Items from a data source:
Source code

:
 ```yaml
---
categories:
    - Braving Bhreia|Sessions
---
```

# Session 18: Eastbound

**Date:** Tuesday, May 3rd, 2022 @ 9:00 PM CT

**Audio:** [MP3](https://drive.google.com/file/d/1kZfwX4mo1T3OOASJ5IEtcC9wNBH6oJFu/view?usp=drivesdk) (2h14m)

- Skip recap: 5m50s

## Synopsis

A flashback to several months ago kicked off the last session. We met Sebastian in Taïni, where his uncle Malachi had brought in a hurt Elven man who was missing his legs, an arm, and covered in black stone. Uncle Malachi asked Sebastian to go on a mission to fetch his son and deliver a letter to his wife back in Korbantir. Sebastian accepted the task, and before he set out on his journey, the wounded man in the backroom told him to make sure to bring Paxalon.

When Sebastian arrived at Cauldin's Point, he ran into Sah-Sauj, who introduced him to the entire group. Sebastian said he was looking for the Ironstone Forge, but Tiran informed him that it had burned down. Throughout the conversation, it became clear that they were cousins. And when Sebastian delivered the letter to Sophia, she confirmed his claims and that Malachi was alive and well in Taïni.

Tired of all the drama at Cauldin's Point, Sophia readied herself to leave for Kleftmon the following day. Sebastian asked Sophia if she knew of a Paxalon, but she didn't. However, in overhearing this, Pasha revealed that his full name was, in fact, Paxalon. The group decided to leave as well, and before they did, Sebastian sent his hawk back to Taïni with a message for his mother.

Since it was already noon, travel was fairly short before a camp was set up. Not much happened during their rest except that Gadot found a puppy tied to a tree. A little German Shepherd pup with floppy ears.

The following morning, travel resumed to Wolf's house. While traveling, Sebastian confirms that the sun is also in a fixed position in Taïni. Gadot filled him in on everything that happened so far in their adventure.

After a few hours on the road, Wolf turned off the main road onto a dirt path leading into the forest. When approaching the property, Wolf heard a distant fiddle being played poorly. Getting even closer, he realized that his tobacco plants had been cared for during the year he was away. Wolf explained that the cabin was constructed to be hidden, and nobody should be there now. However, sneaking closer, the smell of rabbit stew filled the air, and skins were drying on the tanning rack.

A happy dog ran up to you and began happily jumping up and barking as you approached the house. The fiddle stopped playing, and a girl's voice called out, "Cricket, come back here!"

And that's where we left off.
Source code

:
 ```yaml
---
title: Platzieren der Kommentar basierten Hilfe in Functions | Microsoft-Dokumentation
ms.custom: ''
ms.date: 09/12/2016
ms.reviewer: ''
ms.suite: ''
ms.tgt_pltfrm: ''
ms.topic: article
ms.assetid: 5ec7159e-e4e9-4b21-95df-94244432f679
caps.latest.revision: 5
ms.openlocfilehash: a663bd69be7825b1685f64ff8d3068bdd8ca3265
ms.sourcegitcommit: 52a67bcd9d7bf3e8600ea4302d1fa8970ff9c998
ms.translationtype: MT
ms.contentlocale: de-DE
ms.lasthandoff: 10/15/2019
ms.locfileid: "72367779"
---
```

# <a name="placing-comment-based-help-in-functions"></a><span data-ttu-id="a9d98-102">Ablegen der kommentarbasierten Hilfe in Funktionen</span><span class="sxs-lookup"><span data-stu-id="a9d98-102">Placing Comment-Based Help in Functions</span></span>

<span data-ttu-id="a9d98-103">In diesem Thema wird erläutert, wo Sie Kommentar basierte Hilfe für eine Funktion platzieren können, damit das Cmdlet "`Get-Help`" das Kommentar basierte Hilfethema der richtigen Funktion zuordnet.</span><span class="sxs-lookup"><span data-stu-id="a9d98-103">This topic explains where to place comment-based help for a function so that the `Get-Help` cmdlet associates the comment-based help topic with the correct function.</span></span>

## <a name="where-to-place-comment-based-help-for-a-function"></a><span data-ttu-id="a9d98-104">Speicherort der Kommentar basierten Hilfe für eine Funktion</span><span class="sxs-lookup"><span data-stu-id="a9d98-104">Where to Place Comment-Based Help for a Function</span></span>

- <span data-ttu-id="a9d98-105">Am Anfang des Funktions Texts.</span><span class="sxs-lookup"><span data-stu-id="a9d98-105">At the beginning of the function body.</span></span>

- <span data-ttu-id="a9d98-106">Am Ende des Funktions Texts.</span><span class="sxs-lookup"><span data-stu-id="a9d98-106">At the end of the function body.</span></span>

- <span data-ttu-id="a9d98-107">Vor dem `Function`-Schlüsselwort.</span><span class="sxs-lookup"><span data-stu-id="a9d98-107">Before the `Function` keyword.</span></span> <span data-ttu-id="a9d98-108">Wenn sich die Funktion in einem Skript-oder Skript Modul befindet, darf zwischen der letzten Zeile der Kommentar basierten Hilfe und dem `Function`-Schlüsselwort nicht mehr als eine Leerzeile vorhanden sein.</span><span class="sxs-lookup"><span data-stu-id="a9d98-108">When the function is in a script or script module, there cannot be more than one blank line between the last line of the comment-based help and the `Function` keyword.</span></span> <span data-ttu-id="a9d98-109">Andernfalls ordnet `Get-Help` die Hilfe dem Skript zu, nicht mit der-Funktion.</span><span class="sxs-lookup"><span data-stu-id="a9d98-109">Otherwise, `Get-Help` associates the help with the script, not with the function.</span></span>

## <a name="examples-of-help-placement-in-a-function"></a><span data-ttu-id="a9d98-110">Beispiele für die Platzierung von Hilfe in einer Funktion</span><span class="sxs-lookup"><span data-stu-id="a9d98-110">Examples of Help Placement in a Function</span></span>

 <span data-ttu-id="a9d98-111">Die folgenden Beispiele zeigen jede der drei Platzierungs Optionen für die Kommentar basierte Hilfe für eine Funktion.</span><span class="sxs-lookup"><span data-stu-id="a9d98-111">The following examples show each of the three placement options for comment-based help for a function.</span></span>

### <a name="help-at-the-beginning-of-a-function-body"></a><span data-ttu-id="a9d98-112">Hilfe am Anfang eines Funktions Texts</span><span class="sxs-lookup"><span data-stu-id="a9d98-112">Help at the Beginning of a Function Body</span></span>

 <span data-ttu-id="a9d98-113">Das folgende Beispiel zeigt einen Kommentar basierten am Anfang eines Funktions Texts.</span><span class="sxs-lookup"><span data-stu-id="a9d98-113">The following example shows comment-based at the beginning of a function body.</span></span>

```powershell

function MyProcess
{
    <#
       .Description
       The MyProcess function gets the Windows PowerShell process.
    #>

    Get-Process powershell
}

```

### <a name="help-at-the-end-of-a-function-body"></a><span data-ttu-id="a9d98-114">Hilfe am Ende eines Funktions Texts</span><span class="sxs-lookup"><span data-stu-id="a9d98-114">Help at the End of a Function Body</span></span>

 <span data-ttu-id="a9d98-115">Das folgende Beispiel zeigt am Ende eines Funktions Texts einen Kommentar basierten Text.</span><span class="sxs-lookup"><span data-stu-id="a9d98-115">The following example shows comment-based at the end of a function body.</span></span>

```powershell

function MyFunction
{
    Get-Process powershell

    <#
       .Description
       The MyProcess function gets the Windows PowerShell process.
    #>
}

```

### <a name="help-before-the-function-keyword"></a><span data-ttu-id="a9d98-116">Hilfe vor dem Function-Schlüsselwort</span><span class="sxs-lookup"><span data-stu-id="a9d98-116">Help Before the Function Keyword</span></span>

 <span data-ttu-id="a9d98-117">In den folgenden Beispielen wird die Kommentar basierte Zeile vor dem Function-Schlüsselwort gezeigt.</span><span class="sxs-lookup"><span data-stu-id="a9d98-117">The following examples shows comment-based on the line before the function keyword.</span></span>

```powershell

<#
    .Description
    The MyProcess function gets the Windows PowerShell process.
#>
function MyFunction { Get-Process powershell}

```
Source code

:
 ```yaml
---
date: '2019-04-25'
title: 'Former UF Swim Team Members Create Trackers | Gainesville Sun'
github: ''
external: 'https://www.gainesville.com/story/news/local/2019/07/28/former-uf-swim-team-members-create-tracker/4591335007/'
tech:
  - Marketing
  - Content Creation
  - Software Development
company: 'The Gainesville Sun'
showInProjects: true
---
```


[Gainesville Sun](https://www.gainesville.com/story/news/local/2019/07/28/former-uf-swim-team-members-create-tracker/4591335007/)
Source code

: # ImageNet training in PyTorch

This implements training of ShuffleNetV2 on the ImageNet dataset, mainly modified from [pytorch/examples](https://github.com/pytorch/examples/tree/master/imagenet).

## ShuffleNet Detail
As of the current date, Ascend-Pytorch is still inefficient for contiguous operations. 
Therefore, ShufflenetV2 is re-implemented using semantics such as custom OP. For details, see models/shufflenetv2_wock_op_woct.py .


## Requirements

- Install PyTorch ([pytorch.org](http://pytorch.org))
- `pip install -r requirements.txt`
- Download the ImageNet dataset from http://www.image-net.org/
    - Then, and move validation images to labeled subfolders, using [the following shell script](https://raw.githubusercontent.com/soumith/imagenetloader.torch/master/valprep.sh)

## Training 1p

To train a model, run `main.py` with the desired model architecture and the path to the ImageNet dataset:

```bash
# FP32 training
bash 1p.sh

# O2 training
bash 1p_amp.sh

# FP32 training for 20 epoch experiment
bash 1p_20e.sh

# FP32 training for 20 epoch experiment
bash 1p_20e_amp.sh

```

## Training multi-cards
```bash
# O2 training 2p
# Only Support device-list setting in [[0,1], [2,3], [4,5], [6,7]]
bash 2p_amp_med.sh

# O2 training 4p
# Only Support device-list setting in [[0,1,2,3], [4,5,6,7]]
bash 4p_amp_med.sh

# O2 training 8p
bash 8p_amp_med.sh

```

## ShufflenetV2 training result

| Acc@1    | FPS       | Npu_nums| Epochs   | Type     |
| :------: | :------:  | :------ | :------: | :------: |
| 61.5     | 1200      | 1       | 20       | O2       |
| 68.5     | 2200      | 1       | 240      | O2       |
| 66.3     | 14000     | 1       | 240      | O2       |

...

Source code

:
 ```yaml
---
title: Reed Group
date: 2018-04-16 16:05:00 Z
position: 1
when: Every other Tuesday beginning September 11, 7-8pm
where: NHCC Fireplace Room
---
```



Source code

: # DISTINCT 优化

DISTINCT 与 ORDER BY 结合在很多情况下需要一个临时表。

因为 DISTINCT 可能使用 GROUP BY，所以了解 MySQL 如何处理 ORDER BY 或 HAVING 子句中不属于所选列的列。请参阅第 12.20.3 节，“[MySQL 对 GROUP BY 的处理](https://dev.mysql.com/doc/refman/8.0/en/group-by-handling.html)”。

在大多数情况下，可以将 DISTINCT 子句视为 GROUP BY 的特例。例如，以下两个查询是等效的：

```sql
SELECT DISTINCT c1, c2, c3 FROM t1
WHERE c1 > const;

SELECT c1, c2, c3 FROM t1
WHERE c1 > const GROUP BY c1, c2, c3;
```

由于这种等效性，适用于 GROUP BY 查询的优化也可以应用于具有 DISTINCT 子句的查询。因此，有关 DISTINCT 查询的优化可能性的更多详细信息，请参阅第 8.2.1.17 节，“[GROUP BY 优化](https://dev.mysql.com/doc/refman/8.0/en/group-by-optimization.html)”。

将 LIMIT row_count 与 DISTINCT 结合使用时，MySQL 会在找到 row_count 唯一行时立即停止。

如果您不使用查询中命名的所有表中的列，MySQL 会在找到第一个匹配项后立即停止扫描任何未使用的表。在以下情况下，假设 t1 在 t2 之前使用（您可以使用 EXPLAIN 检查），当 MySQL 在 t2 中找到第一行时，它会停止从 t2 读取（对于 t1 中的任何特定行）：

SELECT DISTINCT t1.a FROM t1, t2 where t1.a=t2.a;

---

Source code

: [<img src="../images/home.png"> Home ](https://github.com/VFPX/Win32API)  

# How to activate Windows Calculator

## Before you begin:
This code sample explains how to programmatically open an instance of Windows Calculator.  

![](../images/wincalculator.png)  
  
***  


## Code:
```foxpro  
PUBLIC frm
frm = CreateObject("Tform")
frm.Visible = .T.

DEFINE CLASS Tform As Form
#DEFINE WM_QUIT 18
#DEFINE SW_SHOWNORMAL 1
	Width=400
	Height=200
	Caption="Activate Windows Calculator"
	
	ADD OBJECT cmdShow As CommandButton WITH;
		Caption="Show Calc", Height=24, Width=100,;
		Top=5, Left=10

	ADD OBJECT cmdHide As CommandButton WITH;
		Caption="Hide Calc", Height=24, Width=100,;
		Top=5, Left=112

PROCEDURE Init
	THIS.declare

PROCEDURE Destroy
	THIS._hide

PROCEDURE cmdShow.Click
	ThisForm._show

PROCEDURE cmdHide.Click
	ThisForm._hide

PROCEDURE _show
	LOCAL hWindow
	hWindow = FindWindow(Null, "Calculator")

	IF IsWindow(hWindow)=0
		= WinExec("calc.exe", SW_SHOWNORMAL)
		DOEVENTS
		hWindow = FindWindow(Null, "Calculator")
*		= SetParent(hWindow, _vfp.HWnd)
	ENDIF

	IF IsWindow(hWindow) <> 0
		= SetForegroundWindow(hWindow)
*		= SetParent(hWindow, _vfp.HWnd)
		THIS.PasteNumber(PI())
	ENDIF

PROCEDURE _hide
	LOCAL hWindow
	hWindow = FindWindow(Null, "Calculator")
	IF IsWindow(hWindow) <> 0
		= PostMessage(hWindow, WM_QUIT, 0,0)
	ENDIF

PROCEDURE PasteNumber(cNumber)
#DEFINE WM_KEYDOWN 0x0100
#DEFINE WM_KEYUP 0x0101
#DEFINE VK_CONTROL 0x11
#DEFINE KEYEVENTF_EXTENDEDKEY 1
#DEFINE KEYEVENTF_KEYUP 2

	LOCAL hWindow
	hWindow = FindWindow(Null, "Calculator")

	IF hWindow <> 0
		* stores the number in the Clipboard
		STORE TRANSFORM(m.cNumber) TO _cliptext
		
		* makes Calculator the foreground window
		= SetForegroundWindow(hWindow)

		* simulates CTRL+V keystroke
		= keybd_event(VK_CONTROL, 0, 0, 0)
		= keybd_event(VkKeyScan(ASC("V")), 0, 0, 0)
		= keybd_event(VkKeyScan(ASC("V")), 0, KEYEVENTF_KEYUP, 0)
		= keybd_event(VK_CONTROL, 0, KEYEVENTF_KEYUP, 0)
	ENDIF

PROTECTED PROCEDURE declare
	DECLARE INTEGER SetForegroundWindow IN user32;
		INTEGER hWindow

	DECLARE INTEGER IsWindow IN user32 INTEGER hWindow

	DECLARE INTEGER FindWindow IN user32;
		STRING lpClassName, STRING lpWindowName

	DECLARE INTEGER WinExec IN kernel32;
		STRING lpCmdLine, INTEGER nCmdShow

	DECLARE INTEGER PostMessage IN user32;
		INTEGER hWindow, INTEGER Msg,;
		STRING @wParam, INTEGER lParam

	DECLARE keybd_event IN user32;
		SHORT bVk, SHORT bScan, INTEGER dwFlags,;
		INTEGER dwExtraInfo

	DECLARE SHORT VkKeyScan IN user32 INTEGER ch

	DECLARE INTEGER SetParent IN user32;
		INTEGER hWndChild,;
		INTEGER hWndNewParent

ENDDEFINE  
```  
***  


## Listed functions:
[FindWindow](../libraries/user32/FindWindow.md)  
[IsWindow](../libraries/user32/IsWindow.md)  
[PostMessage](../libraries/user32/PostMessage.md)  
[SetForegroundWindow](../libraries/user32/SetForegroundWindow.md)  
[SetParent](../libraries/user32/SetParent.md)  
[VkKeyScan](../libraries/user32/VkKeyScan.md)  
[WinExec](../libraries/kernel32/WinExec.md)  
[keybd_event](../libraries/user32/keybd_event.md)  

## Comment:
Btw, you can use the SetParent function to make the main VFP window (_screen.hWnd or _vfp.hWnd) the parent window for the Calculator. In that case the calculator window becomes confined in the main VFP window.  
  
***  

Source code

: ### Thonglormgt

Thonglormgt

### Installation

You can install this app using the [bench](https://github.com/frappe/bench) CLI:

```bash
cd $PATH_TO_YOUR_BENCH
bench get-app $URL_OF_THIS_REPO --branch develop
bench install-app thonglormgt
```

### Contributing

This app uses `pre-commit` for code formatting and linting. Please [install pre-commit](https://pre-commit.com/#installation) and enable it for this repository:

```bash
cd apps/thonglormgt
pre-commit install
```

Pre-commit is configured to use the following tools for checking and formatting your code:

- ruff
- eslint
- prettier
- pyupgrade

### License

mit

Exercise
Look above for the line with "- Install PyTorch" and the line with "## Training 1p". Write out those two lines and all the lines between them, exactly, and no others.

Answer box
- Install PyTorch ([pytorch.org](http://pytorch.org))
- `pip install -r requirements.txt`
- Download the ImageNet dataset from http://www.image-net.org/
    - Then, and move validation images to labeled subfolders, using [the following shell script](https://raw.githubusercontent.com/soumith/imagenetloader.torch/master/valprep.sh)

## Training 1p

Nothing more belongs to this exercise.